(Saved entries)

^^^^^^^^^^^^^^^^

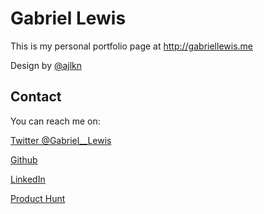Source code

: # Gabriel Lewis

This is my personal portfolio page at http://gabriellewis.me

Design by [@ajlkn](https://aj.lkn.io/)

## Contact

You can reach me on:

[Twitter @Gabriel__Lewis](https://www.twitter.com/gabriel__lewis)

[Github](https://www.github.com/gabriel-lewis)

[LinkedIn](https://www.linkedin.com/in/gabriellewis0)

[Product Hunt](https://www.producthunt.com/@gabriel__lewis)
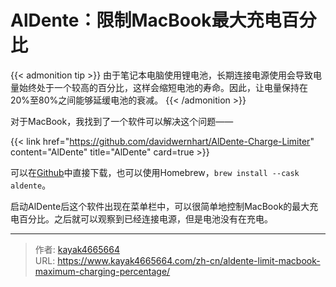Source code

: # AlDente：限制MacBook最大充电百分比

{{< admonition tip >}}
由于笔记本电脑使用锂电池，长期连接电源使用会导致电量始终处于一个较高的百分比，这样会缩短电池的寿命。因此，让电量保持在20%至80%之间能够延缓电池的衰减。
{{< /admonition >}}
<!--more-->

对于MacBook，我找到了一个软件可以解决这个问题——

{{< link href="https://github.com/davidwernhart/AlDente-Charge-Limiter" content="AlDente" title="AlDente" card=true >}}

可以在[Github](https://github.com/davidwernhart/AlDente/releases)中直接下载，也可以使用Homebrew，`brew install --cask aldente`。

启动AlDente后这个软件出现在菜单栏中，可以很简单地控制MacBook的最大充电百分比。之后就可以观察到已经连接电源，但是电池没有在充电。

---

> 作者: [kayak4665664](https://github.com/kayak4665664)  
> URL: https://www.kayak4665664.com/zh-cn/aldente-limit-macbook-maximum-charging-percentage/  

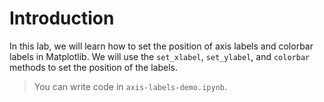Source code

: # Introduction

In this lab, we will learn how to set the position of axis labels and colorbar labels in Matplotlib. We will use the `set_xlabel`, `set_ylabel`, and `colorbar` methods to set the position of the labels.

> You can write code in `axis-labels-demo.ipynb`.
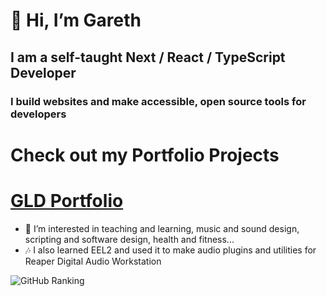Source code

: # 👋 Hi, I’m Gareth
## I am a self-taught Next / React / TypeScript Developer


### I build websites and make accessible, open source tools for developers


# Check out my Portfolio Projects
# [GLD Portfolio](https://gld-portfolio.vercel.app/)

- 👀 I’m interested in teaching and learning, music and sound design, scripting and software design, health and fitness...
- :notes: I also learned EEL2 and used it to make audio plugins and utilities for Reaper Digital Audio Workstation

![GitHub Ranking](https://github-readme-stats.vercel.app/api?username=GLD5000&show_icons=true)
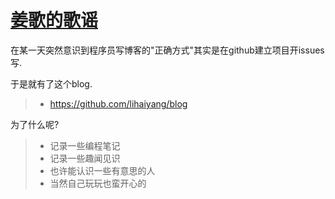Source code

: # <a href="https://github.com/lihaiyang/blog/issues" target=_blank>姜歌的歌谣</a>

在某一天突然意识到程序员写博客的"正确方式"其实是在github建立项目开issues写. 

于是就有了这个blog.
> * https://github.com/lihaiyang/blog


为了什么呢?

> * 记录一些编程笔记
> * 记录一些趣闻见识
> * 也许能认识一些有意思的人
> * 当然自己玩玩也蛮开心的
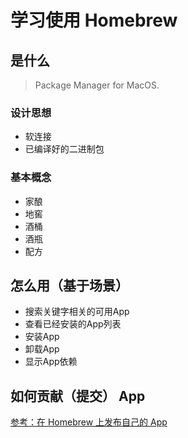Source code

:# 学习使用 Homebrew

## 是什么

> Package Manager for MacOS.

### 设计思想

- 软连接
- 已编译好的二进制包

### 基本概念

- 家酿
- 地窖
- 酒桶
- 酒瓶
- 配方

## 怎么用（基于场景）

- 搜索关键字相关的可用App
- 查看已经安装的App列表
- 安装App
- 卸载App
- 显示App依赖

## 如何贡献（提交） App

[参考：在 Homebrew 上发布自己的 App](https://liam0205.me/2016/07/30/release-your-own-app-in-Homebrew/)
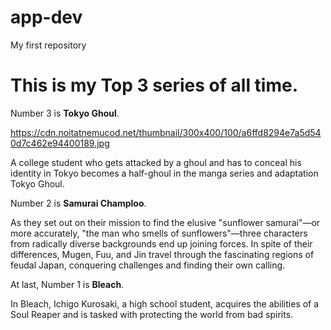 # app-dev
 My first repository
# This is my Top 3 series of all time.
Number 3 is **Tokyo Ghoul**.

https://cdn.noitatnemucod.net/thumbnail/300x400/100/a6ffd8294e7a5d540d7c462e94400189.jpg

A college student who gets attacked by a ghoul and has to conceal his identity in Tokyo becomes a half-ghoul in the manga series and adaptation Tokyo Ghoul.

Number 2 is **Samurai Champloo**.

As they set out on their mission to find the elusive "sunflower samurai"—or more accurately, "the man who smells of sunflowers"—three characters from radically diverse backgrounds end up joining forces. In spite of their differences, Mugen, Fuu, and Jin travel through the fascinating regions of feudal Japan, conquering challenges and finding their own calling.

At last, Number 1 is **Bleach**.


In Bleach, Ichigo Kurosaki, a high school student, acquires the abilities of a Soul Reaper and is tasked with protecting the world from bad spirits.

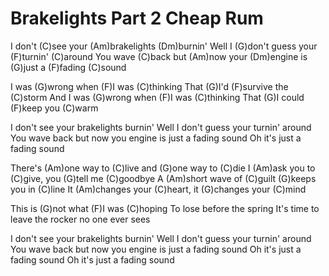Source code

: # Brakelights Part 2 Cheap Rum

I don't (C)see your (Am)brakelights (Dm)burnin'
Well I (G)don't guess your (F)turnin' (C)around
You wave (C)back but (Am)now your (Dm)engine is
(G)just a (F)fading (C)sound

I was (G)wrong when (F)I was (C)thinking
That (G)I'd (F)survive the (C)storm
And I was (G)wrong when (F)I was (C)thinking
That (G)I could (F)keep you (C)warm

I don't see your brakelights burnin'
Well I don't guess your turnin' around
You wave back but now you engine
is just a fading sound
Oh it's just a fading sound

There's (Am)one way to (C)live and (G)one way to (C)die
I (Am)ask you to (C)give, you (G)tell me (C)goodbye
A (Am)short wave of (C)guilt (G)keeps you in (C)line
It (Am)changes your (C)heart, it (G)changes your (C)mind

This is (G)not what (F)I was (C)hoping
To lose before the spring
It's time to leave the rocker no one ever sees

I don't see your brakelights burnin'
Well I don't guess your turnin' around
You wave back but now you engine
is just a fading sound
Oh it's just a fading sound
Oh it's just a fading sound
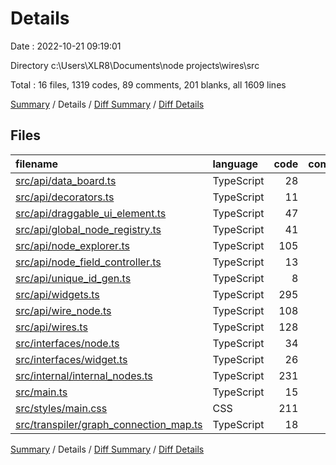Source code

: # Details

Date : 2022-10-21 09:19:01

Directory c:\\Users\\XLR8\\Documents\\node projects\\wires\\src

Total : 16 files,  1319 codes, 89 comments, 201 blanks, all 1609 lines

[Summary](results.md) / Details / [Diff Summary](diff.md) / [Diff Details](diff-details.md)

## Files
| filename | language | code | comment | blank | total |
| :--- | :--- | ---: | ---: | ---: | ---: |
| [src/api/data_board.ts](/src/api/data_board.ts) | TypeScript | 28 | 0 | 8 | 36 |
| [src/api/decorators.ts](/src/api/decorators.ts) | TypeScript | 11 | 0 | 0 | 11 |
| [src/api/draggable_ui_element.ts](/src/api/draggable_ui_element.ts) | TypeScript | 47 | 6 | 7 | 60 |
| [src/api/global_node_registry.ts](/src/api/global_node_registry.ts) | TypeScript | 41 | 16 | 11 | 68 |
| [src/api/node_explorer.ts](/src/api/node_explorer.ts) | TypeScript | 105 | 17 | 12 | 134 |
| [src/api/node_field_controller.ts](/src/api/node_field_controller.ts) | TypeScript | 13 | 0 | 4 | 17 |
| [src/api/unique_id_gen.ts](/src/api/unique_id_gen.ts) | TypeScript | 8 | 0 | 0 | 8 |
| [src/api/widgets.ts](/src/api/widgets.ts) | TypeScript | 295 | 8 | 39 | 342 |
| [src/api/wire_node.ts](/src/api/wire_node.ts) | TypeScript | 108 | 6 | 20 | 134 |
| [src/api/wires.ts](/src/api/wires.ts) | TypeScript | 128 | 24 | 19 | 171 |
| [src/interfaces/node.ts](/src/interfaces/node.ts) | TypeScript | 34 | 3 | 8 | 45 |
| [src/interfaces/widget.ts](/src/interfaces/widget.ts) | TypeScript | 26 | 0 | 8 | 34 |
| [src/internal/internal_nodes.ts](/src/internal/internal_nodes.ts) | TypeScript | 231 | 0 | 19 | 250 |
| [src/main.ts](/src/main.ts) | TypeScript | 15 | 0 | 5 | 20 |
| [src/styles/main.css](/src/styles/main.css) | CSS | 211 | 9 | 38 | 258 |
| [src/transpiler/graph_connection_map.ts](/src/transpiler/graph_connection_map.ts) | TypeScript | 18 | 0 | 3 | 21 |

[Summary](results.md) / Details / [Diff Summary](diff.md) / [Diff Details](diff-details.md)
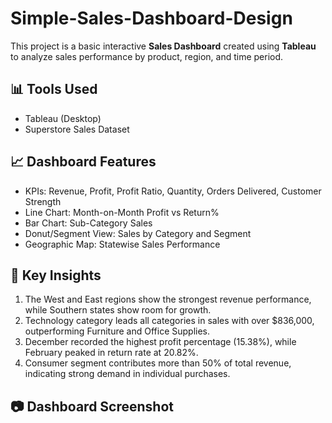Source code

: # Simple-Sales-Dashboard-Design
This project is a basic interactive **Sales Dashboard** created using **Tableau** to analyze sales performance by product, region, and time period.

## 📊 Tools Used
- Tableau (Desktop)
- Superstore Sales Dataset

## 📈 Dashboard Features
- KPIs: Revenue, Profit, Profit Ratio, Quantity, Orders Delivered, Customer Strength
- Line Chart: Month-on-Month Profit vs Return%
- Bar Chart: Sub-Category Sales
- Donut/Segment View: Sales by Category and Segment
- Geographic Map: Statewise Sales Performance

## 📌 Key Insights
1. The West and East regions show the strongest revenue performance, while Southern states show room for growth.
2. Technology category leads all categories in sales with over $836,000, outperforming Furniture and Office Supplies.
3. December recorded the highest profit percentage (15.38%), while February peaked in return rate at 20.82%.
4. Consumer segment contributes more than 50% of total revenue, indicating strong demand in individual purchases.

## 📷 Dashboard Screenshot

^^^^^^^^^^^^^^^^

[Work instruction] Using the entries above, repeat only the lines from the one containing "16 | 11 | 68 |" through the one containing "TypeScript | 8", end lines included.

[Final answer]
| [src/api/global_node_registry.ts](/src/api/global_node_registry.ts) | TypeScript | 41 | 16 | 11 | 68 |
| [src/api/node_explorer.ts](/src/api/node_explorer.ts) | TypeScript | 105 | 17 | 12 | 134 |
| [src/api/node_field_controller.ts](/src/api/node_field_controller.ts) | TypeScript | 13 | 0 | 4 | 17 |
| [src/api/unique_id_gen.ts](/src/api/unique_id_gen.ts) | TypeScript | 8 | 0 | 0 | 8 |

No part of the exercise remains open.